Health and education praise the feat

As expected, President Claudia Sheinbaum celebrated the results of the first poverty measurement survey in Mexico, conducted by INEGI (National Institute of Statistics and Census), during her morning press conference. Following the disappearance this year of the National Council for the Evaluation of Social Development Policies (Coneval), she considered the reduction of almost 14% of the population in this situation during the last six-year term headed by Andrés Manuel López Obrador to be a "feat."
Of course, however you look at it, the reduction in moderate and extreme poverty is good news and an achievement of the first 4T government, as well as the increase in the percentage of the non-poor and non-vulnerable population, as we reviewed here yesterday.

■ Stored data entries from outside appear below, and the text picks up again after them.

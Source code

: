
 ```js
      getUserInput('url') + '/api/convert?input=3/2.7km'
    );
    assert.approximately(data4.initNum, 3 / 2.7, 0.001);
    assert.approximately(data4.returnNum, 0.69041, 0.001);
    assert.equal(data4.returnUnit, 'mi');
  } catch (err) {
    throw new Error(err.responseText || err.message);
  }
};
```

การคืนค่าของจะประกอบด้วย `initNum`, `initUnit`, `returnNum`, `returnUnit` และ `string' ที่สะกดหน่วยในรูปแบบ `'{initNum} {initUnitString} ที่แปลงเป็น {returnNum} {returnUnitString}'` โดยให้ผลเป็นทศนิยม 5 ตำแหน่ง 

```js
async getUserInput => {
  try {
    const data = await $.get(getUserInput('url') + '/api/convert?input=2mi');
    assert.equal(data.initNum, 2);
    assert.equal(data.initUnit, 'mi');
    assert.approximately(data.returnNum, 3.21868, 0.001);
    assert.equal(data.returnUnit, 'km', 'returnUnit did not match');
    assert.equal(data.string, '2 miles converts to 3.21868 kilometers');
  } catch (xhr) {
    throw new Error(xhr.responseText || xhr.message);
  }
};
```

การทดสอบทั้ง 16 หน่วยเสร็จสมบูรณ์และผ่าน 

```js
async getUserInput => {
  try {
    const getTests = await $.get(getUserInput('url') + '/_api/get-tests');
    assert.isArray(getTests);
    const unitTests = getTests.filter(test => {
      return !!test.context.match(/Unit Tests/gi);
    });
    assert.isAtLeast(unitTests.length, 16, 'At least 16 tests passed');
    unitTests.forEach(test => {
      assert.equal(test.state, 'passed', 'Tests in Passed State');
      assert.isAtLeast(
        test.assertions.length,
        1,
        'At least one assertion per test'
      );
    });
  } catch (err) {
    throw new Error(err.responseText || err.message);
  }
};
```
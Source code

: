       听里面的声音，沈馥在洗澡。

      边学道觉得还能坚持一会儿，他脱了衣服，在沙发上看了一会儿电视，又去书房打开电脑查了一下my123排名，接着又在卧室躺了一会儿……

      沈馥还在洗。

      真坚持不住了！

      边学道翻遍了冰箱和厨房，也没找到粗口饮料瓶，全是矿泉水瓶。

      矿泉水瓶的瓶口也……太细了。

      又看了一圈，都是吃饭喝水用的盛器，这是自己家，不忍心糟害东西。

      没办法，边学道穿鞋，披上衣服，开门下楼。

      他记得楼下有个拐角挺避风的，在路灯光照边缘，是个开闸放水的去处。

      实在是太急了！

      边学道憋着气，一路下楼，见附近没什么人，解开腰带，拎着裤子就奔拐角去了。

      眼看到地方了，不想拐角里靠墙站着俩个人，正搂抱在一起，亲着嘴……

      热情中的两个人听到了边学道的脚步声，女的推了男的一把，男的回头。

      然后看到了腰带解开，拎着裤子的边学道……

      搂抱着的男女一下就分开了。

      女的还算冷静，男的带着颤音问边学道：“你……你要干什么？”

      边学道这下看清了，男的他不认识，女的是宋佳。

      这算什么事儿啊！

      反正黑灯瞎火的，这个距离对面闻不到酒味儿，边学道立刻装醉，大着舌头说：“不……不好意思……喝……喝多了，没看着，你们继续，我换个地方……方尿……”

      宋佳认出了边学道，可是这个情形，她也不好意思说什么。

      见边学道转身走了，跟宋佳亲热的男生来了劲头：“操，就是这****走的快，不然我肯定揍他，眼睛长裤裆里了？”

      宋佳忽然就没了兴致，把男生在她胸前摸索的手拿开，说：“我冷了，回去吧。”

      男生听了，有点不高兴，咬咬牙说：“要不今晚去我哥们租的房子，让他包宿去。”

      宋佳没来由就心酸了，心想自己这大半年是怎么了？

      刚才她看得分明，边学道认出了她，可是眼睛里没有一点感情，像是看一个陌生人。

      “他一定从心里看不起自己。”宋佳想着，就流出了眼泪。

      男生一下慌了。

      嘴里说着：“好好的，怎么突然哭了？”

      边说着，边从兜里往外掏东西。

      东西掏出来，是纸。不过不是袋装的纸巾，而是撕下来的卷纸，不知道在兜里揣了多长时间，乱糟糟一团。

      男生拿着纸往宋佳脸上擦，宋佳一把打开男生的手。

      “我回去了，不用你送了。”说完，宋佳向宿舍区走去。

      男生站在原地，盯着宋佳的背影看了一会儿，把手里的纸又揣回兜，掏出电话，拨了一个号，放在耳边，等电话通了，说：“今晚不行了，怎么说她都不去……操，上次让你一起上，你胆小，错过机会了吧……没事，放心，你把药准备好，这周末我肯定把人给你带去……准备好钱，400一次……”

It is also encouraging that the population with incomes below the poverty line has decreased from 43.5% to 35.4%, going from 56.1 million Mexicans to 46 million in that situation. Similarly, the income of the extreme poverty group fell from 12.1% to 9.3%, meaning that from 15.5 million Mexicans who were in this situation in 2022, last year it fell to 12.1 million.
Without a doubt, López Obrador's political decision to negotiate with business leaders a minimum wage increase program starting in the first year of his administration, achieving a cumulative increase of almost 200% during his six-year term, was key to the average monthly income of each Mexican rising again in the last third of his administration from 6,596 pesos to 7,468.6 pesos, even though social program transfers reached fewer people in the last two years. In 2022, 36.3% of the population living in poverty received one of these cash transfers, and in 2024, it fell to 29.6%, from 36.3 million Mexicans to 29.6 million.
As I mentioned yesterday, despite these record figures for the drop in poverty in Mexico, there are still many Mexicans unable to acquire the basic goods for living, and the first thing to consider is that the vulnerable population due to social deficiencies such as educational gaps, health, social security, food, precarious housing and lack of services, was an item that rose from 29.4 to 32.2%, which means, according to the INEGI survey, that from 37.9 million Mexicans without access to any of these goods in 2022, the number rose in 2024 to 41.9 million, and this was mainly due to the drastic reduction in access to health and education.
The President will therefore face the challenge of maintaining the downward trend in poverty levels left by her predecessor, but she will also have a clear path to correcting the health and education policies that were clearly flawed during her predecessor's administration and that, to some extent, overshadowed the successful salary policy of the first tier of the 4T administration.